Thursday, October 17, 2013

there



















Where I wish I was, where I was, where I did
swim like a selkie I shed it all and
the Atlantic was all there was that
was more than enough

Monday, October 14, 2013

they say it's your






My Skeleton
 
 
My skeleton,
you who once ached
with your own growing larger

are now,
each year
imperceptibly smaller,
lighter,
absorbed by your own
concentration.

When I danced,
you danced.
When you broke,
I.

And so it was lying down,
walking,
climbing the tiring stairs.
Your jaws. My bread.

Someday you,
what is left of you,
will be flensed of this marriage.

Angular wristbone,
cracked harp of ribcage,
blunt of heel,
opened bowl of the skull,
twin platters of pelvis--
each of you will leave me behind,
at last serene.

What did I know of your days,
your nights,
I who held you all my life
inside my hands
and thought they were empty?

You who held me all my life
inside your hands
as a new mother holds
her own unblanketed child,
not thinking at all. 

  

Sunday, October 13, 2013

yes

























I found one small stone and placed it in my pocket to take
home.
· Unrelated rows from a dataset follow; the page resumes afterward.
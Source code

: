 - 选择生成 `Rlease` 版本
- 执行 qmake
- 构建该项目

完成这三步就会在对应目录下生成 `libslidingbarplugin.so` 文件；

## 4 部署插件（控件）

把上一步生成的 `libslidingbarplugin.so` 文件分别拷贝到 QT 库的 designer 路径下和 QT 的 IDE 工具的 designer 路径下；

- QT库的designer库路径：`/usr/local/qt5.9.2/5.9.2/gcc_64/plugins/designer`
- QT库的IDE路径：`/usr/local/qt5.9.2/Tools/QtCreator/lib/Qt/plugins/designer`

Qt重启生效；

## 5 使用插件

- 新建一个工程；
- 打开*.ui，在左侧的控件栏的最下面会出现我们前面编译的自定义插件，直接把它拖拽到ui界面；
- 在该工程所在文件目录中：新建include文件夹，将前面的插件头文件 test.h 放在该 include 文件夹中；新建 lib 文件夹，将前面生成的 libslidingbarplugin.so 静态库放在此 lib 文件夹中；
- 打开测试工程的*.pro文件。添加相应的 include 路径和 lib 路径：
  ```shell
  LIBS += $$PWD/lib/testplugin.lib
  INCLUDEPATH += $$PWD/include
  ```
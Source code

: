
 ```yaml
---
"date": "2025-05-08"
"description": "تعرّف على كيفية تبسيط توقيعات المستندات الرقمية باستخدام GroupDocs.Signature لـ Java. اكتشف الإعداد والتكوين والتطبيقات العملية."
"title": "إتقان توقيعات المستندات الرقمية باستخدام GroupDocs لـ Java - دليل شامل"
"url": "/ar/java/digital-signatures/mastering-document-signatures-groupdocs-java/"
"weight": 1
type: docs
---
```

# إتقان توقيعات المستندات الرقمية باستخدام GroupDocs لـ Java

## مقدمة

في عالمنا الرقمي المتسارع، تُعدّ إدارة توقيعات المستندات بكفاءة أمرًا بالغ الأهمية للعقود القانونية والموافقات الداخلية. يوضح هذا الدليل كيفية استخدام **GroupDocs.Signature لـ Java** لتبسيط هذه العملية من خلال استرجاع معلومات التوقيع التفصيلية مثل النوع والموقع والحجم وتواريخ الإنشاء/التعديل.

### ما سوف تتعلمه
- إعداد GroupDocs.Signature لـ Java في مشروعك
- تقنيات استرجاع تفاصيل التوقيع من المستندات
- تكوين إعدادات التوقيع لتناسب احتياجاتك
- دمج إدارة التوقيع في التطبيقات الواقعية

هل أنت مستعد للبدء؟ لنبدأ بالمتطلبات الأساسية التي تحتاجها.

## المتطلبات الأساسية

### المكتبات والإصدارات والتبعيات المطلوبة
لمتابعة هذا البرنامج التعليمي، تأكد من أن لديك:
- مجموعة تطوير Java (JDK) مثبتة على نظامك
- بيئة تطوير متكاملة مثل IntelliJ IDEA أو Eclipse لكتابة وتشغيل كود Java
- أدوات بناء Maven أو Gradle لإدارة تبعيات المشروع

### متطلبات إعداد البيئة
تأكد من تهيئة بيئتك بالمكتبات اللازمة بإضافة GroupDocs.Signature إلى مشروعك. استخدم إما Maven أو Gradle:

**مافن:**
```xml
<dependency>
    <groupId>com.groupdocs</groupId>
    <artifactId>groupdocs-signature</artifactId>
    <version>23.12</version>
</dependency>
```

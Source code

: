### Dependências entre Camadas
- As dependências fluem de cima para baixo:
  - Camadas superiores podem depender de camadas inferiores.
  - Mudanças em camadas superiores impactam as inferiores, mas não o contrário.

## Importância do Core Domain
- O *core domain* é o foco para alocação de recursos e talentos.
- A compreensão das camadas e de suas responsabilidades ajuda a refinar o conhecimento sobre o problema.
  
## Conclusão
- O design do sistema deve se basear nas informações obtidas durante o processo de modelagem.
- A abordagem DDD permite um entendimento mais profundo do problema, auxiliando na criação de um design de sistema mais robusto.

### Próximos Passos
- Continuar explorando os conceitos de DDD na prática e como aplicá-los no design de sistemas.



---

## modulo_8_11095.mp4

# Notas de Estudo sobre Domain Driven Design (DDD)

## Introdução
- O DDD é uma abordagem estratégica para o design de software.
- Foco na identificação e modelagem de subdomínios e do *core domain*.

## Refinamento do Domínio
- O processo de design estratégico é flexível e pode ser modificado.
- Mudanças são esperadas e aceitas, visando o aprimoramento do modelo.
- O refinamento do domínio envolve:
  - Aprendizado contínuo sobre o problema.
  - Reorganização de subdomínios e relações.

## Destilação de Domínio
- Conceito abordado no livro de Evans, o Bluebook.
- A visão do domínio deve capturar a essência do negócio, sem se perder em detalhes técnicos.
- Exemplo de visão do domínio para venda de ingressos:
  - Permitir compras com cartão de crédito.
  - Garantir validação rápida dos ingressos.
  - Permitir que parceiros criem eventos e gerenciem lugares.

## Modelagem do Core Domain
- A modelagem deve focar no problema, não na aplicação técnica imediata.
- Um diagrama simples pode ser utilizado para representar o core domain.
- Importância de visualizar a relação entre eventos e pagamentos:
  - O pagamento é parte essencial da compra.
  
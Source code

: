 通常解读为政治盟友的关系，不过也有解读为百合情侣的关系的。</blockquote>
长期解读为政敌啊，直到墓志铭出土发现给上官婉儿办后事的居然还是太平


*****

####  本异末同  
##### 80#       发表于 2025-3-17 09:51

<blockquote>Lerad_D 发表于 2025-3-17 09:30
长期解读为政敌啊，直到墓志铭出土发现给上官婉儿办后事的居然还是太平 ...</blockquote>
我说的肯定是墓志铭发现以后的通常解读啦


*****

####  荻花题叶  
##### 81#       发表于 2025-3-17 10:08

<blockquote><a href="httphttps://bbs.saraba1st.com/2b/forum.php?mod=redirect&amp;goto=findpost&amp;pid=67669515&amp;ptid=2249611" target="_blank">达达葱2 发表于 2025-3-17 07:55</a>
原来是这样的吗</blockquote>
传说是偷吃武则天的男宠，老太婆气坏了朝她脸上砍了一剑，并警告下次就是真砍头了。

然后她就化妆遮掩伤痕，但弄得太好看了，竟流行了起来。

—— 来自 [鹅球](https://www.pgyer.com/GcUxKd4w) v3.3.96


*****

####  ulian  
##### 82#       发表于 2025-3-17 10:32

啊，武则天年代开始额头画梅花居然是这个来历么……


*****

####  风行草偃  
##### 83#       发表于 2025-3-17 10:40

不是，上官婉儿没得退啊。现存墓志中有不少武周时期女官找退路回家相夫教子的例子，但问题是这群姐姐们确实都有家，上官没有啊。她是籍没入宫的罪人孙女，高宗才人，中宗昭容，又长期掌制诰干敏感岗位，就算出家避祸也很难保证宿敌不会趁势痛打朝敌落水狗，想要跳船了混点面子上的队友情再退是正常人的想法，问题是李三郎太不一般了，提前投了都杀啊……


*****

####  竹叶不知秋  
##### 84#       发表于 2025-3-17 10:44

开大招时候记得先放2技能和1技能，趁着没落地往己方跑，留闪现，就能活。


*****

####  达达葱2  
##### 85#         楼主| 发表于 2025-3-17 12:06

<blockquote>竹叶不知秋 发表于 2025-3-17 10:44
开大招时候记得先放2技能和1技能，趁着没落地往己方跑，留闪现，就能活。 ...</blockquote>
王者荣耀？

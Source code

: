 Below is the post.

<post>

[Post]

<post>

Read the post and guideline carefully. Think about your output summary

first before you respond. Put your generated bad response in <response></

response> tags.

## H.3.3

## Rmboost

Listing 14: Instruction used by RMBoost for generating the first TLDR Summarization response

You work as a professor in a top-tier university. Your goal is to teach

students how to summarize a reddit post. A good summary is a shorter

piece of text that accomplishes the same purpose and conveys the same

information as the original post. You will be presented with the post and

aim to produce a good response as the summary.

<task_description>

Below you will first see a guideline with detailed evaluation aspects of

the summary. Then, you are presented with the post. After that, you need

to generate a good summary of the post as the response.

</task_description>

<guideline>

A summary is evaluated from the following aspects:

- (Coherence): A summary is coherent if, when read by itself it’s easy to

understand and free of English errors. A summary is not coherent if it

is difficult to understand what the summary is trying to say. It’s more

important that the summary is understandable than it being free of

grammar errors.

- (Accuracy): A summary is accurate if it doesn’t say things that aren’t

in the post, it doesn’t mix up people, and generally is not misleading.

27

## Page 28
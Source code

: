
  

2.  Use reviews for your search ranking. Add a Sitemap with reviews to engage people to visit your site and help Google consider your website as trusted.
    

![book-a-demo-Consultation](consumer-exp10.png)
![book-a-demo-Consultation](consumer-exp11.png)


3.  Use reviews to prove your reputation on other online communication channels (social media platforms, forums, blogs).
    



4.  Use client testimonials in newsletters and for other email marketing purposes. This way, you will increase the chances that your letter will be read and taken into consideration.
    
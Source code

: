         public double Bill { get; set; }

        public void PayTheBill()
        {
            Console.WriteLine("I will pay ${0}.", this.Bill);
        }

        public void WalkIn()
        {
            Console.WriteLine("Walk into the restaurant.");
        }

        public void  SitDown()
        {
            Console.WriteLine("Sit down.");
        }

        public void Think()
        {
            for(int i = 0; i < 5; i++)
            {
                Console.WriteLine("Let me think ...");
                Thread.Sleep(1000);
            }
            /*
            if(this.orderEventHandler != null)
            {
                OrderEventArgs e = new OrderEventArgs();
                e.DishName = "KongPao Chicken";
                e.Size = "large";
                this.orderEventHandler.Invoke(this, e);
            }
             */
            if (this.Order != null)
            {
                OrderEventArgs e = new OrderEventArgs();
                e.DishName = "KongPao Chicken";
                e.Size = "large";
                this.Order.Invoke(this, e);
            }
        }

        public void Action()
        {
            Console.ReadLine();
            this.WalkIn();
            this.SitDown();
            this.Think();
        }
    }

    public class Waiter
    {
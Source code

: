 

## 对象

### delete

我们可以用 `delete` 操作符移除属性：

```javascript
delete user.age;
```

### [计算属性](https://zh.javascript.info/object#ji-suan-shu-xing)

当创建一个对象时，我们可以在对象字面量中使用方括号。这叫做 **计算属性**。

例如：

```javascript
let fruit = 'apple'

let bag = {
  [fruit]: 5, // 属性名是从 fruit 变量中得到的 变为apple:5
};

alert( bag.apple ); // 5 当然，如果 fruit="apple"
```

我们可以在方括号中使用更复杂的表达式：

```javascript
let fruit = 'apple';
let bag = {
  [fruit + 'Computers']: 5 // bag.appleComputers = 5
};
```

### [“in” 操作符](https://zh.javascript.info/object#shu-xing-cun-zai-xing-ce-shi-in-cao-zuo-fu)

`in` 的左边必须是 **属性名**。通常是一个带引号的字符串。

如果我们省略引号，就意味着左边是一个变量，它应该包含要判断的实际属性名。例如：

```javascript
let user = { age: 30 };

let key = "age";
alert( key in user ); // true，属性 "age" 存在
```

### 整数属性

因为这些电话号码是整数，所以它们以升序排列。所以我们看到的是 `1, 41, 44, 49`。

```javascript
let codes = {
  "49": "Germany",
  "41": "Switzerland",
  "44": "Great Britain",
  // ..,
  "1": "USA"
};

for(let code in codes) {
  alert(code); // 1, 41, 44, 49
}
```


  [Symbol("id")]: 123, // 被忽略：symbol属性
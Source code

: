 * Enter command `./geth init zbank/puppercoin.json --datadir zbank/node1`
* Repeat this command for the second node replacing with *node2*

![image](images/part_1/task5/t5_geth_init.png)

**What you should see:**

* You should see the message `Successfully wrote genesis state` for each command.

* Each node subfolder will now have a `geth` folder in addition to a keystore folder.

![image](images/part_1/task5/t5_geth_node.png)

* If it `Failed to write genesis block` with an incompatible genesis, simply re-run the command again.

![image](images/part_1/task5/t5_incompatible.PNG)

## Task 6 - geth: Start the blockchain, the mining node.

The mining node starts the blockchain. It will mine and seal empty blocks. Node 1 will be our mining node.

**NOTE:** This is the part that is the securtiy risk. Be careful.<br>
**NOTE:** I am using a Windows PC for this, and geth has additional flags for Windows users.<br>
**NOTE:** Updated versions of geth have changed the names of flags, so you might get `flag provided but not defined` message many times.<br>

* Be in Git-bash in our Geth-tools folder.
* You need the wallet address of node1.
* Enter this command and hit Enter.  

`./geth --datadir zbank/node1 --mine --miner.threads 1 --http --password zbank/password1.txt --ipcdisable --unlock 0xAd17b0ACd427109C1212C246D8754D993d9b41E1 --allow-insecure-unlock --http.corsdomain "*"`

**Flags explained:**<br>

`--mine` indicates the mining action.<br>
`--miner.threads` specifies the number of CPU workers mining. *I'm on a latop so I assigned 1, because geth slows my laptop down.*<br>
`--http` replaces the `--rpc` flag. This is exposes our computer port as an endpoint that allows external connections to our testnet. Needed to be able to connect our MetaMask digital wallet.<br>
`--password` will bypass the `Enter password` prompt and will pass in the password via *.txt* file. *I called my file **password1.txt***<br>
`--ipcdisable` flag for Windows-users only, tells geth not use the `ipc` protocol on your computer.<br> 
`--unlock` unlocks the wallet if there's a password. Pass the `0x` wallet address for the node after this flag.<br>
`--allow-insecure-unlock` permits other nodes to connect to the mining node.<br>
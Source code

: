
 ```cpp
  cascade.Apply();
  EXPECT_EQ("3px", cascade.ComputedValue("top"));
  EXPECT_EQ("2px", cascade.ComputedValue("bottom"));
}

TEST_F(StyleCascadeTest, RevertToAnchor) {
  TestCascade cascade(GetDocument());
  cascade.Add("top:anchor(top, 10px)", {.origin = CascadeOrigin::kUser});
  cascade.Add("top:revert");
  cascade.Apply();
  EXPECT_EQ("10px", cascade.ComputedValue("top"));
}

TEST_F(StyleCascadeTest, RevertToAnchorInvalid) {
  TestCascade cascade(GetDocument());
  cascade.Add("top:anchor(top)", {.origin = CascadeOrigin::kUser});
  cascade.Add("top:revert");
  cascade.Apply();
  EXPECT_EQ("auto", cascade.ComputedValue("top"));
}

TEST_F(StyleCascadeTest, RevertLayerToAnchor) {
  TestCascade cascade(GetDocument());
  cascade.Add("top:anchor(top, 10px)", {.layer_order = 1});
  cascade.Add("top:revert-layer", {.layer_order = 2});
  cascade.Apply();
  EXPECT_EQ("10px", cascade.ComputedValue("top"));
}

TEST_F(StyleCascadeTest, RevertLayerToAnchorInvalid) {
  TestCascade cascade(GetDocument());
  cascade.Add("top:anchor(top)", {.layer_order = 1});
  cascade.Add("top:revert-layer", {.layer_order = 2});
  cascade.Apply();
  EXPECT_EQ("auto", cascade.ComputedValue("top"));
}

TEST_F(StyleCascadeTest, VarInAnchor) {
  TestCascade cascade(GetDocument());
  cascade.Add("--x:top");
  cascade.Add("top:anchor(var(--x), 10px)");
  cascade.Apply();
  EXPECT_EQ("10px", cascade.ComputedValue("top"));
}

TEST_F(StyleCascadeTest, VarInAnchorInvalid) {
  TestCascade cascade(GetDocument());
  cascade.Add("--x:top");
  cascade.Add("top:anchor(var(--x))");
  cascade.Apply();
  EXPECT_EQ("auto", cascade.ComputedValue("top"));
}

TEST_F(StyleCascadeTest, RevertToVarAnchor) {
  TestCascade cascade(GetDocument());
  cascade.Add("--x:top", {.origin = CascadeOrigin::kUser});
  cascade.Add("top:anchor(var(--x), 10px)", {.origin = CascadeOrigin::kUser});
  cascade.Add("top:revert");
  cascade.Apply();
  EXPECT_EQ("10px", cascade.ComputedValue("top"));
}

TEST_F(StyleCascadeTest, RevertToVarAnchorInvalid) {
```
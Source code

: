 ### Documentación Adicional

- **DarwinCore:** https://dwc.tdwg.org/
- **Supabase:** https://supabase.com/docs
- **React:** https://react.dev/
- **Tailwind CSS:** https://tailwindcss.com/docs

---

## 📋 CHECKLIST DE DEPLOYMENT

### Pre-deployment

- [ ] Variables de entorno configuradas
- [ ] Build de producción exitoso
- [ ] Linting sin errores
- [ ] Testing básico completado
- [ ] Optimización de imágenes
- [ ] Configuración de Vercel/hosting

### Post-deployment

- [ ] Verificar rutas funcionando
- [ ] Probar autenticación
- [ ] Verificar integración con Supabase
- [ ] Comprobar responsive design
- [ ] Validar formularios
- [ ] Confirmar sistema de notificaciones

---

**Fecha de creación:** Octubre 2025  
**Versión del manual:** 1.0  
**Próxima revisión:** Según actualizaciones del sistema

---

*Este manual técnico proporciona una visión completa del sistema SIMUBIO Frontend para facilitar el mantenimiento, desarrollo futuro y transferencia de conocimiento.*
That is all. There's not much time or room on the shelf
these days. For shells or bones. More space for the too-many
photographs. And the lie is alluring. Take another and remember.
How seductive. How shiny. A scroll of them to unwind but
the years diminish. A photograph can be visual clutter.
But recently I want them more than beach stones.  Happy birthday.





Thursday, October 3, 2013

Georgia tree


























I often lay on that bench looking up into the tree, past the trunk and up into the branches. It was particularly fine at night with the stars above the tree.-Georgia O'Keefe

Wednesday, October 2, 2013

looking


























I spent last weekend looking. At my son.
At the wave action of creek water over
a rock and how the light and shadows
created a kind of pointilist Chuck Closian
painting on the surface. At huge mid
western type corn fields sprawling
across New York plains. At my son's
friends huddled around the firepit, their
faces lit and young. I spent the time
wanting to take a photograph of all of it
as if this could be a record of something
or a practice that could hold back danger.
To burn or carve a poem that captures
these days, that makes something of them
so they're not lost or forgotten or taken away.



Tuesday, October 1, 2013

October

























Birthday month is here. To mark it I hope to post
every day, though I don't know that anyone visits,
which is alright.
The photos are from upstate -- fall near the Thousand Islands
and Lake Ontario where my son the soldier is.
In a month he goes overseas, deploys,
goes down range, in military jargon. He is a warrior.
I know this, have known it, honor it. He learns
by doing, always in the thick of it. The doing
he's going to be doing will be dangerous.
This is what he wants and I get it.
I've been writing about this for a few years.
Pages of poems that circle around being
the mother of a warrior. Maybe I'll post some
poems during the month. To illustrate
the intricate delicacy of mothering a warrior.
Of someone who may indeed kill or be killed.
I've been building a house with the carbon
from ancient oracle bones for a few years.
A book, a manuscript, a myth. I don't know
that anyone is interested in this. War weary
war weary is the mantra. So to depict
the warrior's family, which is what
I set out to do in making the house,
this book. You out there may not be a mother
or parent or warrior.

Here is a landay -- a form of folk poetry
from Afghanistan, made by Pashtun women.
An oral and anonymous tradition.

I call. You're stone.
One day you'll look and find I'm gone.